- WORK TASK: Could you retype exactly the lines below between the one holding "同时感谢大赛群里的各位大佬的热心帮助" and the one holding "- *How did you verify that all new", inclusive, leaving out any pictures?

── RECORD EXTRACTS ──

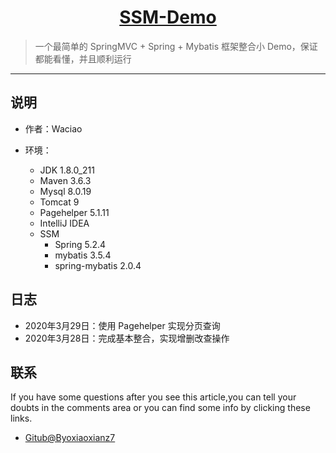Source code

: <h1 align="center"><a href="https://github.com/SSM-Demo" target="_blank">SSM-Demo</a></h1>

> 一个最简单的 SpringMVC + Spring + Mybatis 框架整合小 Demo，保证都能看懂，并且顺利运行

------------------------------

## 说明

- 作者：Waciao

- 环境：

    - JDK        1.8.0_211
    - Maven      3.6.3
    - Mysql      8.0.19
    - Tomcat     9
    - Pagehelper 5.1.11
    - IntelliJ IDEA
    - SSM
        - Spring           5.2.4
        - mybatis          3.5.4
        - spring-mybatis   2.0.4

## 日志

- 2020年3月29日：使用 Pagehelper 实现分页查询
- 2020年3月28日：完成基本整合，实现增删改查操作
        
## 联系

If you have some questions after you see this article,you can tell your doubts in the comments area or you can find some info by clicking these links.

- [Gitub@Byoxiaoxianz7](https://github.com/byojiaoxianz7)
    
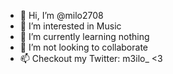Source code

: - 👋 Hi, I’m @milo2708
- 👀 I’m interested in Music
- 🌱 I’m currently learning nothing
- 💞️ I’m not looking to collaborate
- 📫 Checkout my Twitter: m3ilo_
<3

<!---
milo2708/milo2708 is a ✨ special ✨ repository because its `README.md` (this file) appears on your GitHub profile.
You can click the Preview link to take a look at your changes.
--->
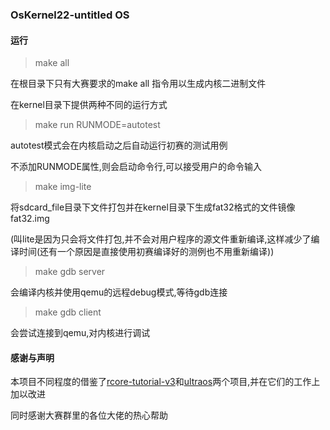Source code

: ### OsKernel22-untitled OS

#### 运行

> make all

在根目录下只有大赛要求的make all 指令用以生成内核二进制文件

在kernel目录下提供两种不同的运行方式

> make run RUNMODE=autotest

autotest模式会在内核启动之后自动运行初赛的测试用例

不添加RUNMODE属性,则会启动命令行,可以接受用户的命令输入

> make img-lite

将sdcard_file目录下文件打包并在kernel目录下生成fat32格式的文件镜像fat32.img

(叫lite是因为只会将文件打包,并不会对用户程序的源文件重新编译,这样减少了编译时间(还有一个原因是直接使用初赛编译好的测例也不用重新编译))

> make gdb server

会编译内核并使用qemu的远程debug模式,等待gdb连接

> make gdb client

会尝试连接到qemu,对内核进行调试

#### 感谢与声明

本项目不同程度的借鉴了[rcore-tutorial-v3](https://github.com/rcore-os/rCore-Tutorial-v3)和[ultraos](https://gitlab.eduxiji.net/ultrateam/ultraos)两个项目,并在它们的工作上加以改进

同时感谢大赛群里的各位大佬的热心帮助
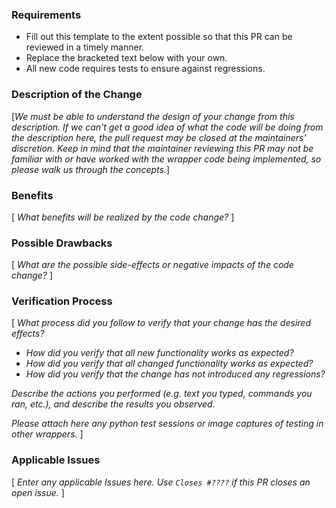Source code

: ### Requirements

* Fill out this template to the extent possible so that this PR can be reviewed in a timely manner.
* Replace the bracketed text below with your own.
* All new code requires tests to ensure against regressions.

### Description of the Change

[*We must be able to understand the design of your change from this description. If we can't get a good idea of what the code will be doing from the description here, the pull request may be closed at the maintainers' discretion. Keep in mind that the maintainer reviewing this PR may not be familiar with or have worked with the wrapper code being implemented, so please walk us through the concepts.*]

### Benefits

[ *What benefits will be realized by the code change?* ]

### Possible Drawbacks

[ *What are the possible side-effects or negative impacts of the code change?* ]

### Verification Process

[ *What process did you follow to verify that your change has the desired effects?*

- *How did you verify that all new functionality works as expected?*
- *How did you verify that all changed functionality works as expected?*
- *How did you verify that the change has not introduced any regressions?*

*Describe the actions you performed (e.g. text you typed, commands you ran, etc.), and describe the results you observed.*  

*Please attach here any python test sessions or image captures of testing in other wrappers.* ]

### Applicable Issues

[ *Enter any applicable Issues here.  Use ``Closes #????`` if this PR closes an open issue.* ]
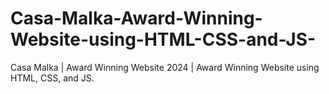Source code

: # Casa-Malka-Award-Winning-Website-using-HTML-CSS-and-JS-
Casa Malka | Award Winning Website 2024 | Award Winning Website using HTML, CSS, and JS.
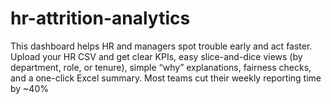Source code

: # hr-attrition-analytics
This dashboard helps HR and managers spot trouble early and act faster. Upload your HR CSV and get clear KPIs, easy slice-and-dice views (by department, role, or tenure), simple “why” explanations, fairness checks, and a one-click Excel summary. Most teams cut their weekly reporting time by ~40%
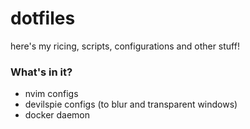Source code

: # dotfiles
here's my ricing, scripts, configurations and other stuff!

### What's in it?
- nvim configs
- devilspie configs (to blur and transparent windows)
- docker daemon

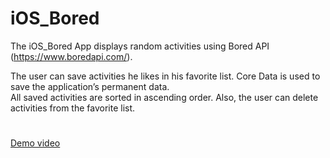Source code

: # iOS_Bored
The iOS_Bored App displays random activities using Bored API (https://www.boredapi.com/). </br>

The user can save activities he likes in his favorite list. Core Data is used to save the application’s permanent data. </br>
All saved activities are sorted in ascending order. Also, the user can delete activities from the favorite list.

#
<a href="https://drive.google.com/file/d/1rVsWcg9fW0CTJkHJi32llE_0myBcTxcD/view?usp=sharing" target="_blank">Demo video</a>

───

- RESULT OF THIS EXERCISE:
同时感谢大赛群里的各位大佬的热心帮助
Source code

: ### Requirements

* Fill out this template to the extent possible so that this PR can be reviewed in a timely manner.
* Replace the bracketed text below with your own.
* All new code requires tests to ensure against regressions.

### Description of the Change

[*We must be able to understand the design of your change from this description. If we can't get a good idea of what the code will be doing from the description here, the pull request may be closed at the maintainers' discretion. Keep in mind that the maintainer reviewing this PR may not be familiar with or have worked with the wrapper code being implemented, so please walk us through the concepts.*]

### Benefits

[ *What benefits will be realized by the code change?* ]

### Possible Drawbacks

[ *What are the possible side-effects or negative impacts of the code change?* ]

### Verification Process

[ *What process did you follow to verify that your change has the desired effects?*

- *How did you verify that all new functionality works as expected?*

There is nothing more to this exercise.